[Saved entries]
:::::

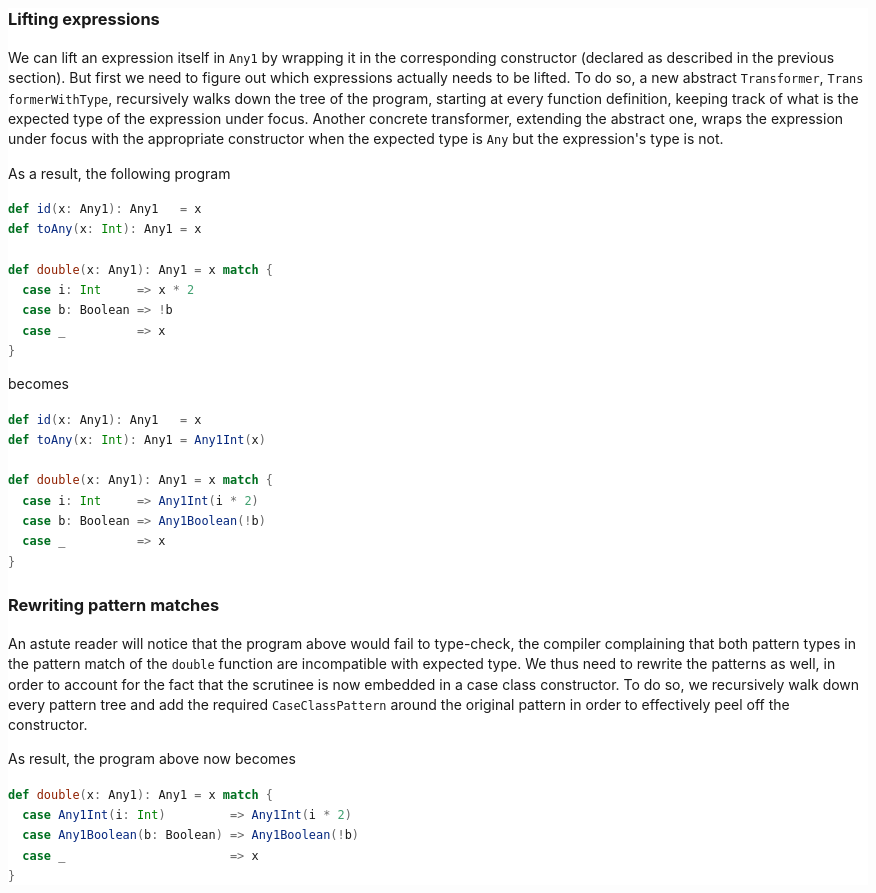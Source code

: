 ### Lifting expressions

We can lift an expression itself in `Any1` by wrapping it in the corresponding constructor (declared as described in the previous section). But first we need to figure out which expressions actually needs to be lifted. To do so, a new abstract `Transformer`, `TransformerWithType`, recursively walks down the tree of the program, starting at every function definition, keeping track of what is the expected type of the expression under focus. Another concrete transformer, extending the abstract one, wraps the expression under focus with the appropriate constructor when the expected type is `Any` but the expression's type is not.

As a result, the following program

```scala
def id(x: Any1): Any1   = x
def toAny(x: Int): Any1 = x

def double(x: Any1): Any1 = x match {
  case i: Int     => x * 2
  case b: Boolean => !b
  case _          => x
}
```

becomes

```scala
def id(x: Any1): Any1   = x
def toAny(x: Int): Any1 = Any1Int(x)

def double(x: Any1): Any1 = x match {
  case i: Int     => Any1Int(i * 2)
  case b: Boolean => Any1Boolean(!b)
  case _          => x
}
```

### Rewriting pattern matches

An astute reader will notice that the program above would fail to type-check, the compiler complaining that both pattern types in the pattern match of the `double` function are incompatible with expected type. We thus need to rewrite the patterns as well, in order to account for the fact that the scrutinee is now embedded in a case class constructor.
To do so, we recursively walk down every pattern tree and add the required `CaseClassPattern` around the original pattern in order to effectively peel off the constructor.

As result, the program above now becomes

```scala
def double(x: Any1): Any1 = x match {
  case Any1Int(i: Int)         => Any1Int(i * 2)
  case Any1Boolean(b: Boolean) => Any1Boolean(!b)
  case _                       => x
}
```
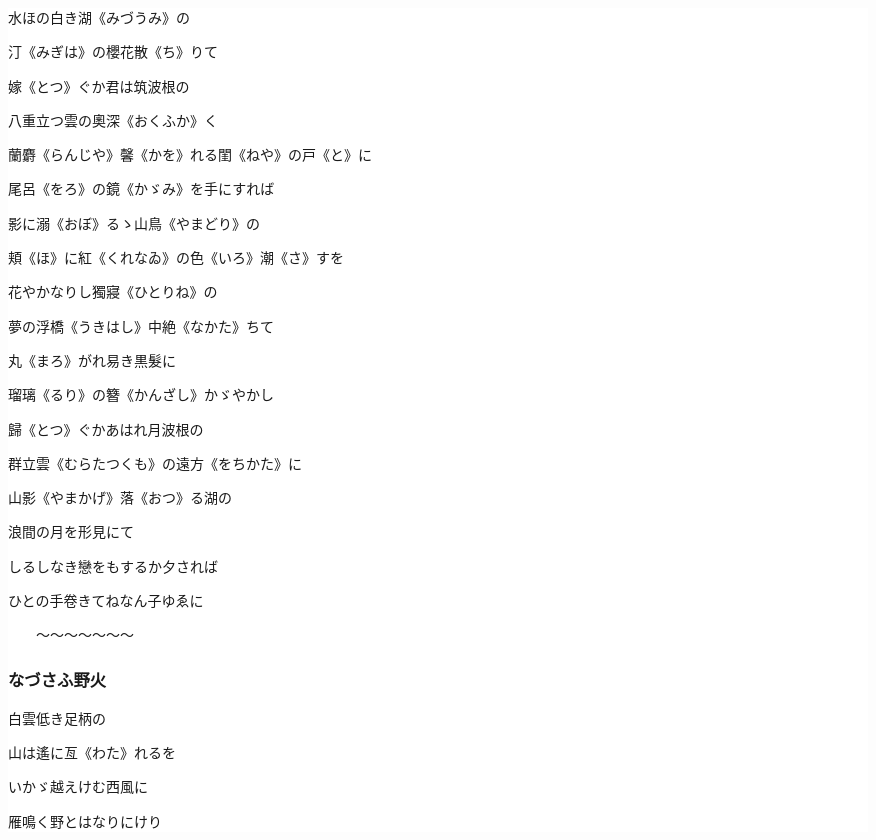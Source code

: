 




水ほの白き湖《みづうみ》の

汀《みぎは》の櫻花散《ち》りて

嫁《とつ》ぐか君は筑波根の

八重立つ雲の奧深《おくふか》く



蘭麝《らんじや》馨《かを》れる閨《ねや》の戸《と》に

尾呂《をろ》の鏡《かゞみ》を手にすれば

影に溺《おぼ》るゝ山鳥《やまどり》の

頬《ほ》に紅《くれなゐ》の色《いろ》潮《さ》すを



花やかなりし獨寢《ひとりね》の

夢の浮橋《うきはし》中絶《なかた》ちて

丸《まろ》がれ易き黒髮に

瑠璃《るり》の簪《かんざし》かゞやかし



歸《とつ》ぐかあはれ月波根の

群立雲《むらたつくも》の遠方《をちかた》に

山影《やまかげ》落《おつ》る湖の

浪間の月を形見にて



しるしなき戀をもするか夕されば

ひとの手卷きてねなん子ゆゑに

　　～～～～～～～





### なづさふ野火






白雲低き足柄の

山は遙に亙《わた》れるを

いかゞ越えけむ西風に

雁鳴く野とはなりにけり


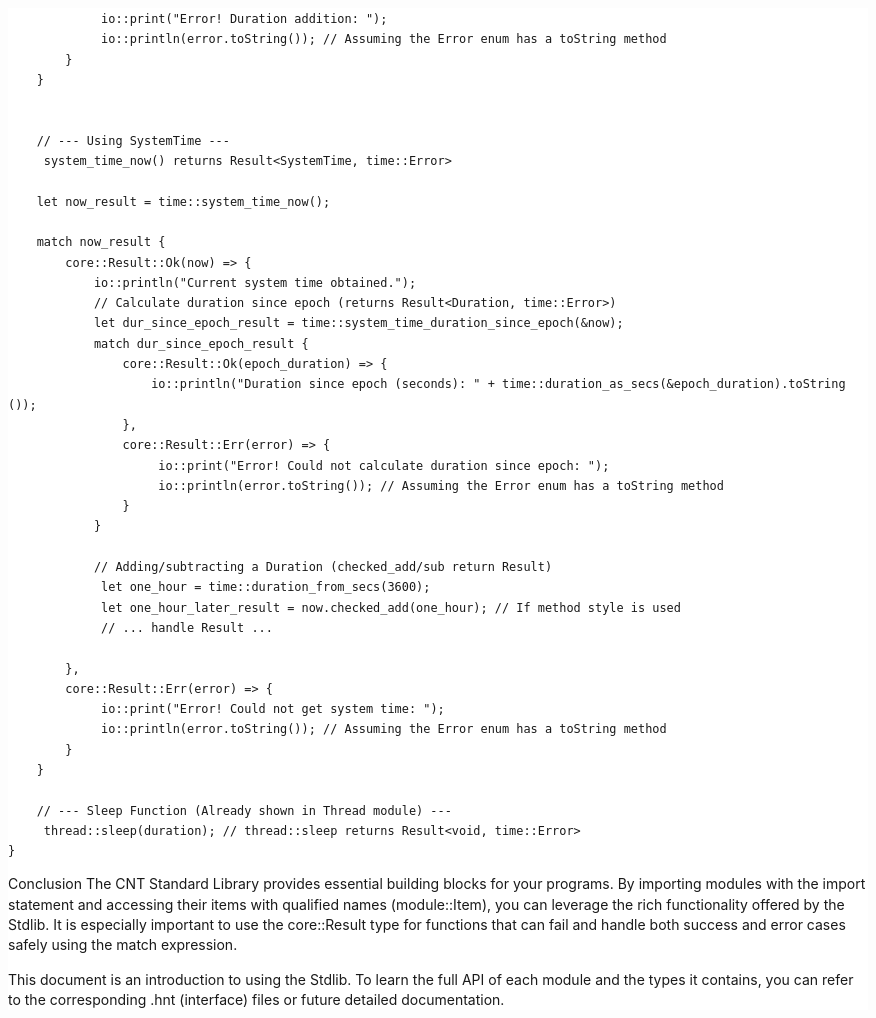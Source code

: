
 ```
             io::print("Error! Duration addition: ");
             io::println(error.toString()); // Assuming the Error enum has a toString method
        }
    }


    // --- Using SystemTime ---
     system_time_now() returns Result<SystemTime, time::Error>

    let now_result = time::system_time_now();

    match now_result {
        core::Result::Ok(now) => {
            io::println("Current system time obtained.");
            // Calculate duration since epoch (returns Result<Duration, time::Error>)
            let dur_since_epoch_result = time::system_time_duration_since_epoch(&now);
            match dur_since_epoch_result {
                core::Result::Ok(epoch_duration) => {
                    io::println("Duration since epoch (seconds): " + time::duration_as_secs(&epoch_duration).toString());
                },
                core::Result::Err(error) => {
                     io::print("Error! Could not calculate duration since epoch: ");
                     io::println(error.toString()); // Assuming the Error enum has a toString method
                }
            }

            // Adding/subtracting a Duration (checked_add/sub return Result)
             let one_hour = time::duration_from_secs(3600);
             let one_hour_later_result = now.checked_add(one_hour); // If method style is used
             // ... handle Result ...

        },
        core::Result::Err(error) => {
             io::print("Error! Could not get system time: ");
             io::println(error.toString()); // Assuming the Error enum has a toString method
        }
    }

    // --- Sleep Function (Already shown in Thread module) ---
     thread::sleep(duration); // thread::sleep returns Result<void, time::Error>
}
```
Conclusion
The CNT Standard Library provides essential building blocks for your programs. By importing modules with the import statement and accessing their items with qualified names (module::Item), you can leverage the rich functionality offered by the Stdlib. It is especially important to use the core::Result type for functions that can fail and handle both success and error cases safely using the match expression.

This document is an introduction to using the Stdlib. To learn the full API of each module and the types it contains, you can refer to the corresponding .hnt (interface) files or future detailed documentation.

:::::

EXERCISE GOAL => Identify the lines in the entries that hold "expected" and return each one.

WRITTEN REPLY =>
We can lift an expression itself in `Any1` by wrapping it in the corresponding constructor (declared as described in the previous section). But first we need to figure out which expressions actually needs to be lifted. To do so, a new abstract `Transformer`, `TransformerWithType`, recursively walks down the tree of the program, starting at every function definition, keeping track of what is the expected type of the expression under focus. Another concrete transformer, extending the abstract one, wraps the expression under focus with the appropriate constructor when the expected type is `Any` but the expression's type is not.
An astute reader will notice that the program above would fail to type-check, the compiler complaining that both pattern types in the pattern match of the `double` function are incompatible with expected type. We thus need to rewrite the patterns as well, in order to account for the fact that the scrutinee is now embedded in a case class constructor.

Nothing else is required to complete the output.